One company is planning to use Dashdive's S3 storage data to charge their customers based on usage, so in some cases the data we collect can serve as a substitute for UBP.

I agree that it would be more convenient if we also offered user-defined UBP events. This way, we could be a single vendor for the folks that want both usage monitoring and usage-based billing, where the UBP events don't necessarily align super well with underlying cloud usage.


Excellent points. Now that I think about it, I think the two products are naturally offered together, because usage-based pricing should be based on underlying costs, monitoring which is what you provide. If you had better visibility into your costs, you could set usage-based prices, and price tiers in a more principled manner.


You can use the usage and cost data Dashdive collects to identify cost spikes or ongoing inefficiencies (e.g. this particular feature is using more vCPU than should be necessary). But we won't do any automatic cost cutting for you (some products allow you to buy reserved instances or rightsize from directly within their app).


We actually use Kafka rather than Kinesis, although they're very similar. For writing to ClickHouse from Kafka, we use the ClickHouse Kafka sink connector: https://github.com/ClickHouse/clickhouse-kafka-connect.

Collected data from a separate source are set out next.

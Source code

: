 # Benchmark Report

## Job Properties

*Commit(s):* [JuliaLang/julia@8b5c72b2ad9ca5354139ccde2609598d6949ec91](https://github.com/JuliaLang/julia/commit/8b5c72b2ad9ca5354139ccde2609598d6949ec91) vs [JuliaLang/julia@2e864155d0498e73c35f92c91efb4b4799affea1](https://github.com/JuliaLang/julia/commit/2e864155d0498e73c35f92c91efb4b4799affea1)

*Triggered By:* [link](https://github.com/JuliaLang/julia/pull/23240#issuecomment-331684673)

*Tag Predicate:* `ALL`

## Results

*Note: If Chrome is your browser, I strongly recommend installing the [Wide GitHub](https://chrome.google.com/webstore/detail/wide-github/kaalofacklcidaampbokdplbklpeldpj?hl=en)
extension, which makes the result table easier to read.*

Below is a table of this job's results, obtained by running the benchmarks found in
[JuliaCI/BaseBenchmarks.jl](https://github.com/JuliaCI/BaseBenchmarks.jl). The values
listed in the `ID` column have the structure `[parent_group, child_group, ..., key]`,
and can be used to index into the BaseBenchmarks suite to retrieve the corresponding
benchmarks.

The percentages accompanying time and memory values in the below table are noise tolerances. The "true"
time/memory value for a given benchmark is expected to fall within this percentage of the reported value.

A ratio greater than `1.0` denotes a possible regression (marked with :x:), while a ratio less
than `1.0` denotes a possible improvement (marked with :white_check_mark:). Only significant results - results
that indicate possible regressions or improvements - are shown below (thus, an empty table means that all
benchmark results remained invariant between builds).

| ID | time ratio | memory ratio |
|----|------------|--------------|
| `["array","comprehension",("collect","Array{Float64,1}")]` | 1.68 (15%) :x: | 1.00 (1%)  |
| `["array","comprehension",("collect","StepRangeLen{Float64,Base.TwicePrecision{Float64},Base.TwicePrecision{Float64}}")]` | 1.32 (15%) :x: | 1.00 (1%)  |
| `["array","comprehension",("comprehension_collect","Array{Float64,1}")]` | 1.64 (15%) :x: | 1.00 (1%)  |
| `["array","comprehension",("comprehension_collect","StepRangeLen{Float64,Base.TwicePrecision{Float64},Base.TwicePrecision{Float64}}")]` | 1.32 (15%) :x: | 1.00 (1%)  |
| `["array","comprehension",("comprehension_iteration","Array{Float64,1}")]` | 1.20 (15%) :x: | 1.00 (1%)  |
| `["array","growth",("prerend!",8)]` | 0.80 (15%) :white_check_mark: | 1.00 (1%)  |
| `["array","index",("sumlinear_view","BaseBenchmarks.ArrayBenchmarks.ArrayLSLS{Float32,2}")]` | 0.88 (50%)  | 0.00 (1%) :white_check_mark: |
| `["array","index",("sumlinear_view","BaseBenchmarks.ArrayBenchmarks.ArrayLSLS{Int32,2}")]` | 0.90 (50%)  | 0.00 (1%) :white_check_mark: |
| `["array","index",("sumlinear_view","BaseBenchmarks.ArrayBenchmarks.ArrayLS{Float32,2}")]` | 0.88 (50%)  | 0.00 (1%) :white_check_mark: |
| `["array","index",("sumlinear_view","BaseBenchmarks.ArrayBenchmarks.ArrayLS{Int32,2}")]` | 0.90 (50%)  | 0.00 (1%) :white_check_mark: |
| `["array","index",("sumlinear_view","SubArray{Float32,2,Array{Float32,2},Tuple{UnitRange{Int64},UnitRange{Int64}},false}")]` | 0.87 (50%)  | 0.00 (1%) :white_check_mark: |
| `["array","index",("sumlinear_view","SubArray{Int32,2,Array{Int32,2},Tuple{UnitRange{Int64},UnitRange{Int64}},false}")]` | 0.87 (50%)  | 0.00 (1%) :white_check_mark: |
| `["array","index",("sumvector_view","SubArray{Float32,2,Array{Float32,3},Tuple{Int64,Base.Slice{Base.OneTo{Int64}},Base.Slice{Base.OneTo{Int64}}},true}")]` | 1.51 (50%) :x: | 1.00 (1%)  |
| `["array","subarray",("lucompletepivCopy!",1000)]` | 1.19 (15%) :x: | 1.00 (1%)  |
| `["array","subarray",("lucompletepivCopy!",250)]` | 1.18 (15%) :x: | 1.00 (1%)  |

we are actually trying something similar but possible kinesis + clickhouse or kafka + clickhouse. Currently kinesis seems easier to deal with but not a good intergration or sink connector available to process records at scale for kinesis to put into clickhouse. Were you ever felt into similar problems where you had to process records at huge scale to be able to insert into clickhouse without much delay.

One more thing is kinesis can have duplicates while kafka is exactly once delivery.


I'm not familiar with Kinesis's sink APIs, but yes I'd imagine you'll have to write your own connector from scratch.

To answer your question, though, no: in the Kafka connector, the frequency of inserts into ClickHouse is configurable relatively independent of the batch size, so you don't need massive scale for real-time CH inserts. To save you a couple hours, here's an example config for the connector:

  # Snippet from connect-distributed.properties

  # Max bytes per batch: 1 GB
  fetch.max.bytes=1000000000
  consumer.fetch.max.bytes=1000000000
  max.partition.fetch.bytes=1000000000
  consumer.max.partition.fetch.bytes=1000000000

  # Max age per batch: 2 seconds
  fetch.max.wait.ms=2000
  consumer.fetch.max.wait.ms=2000

  # Max records per batch: 1 million
  max.poll.records=1000000
  consumer.max.poll.records=1000000

  # Min bytes per batch: 500 MB
  fetch.min.bytes=500000000
  consumer.fetch.min.bytes=500000000
You also might need to increase `message.max.bytes` on the broker/cluster side.

If you're still deciding, I'd recommend Kafka over Kinesis because (1) it's open source so more options, e.g. self host or Confluent or AWS MSK and (2) it has a much bigger community, meaning better support, more StackOverflow answers, a plug-and-play CH Kafka connector, etc.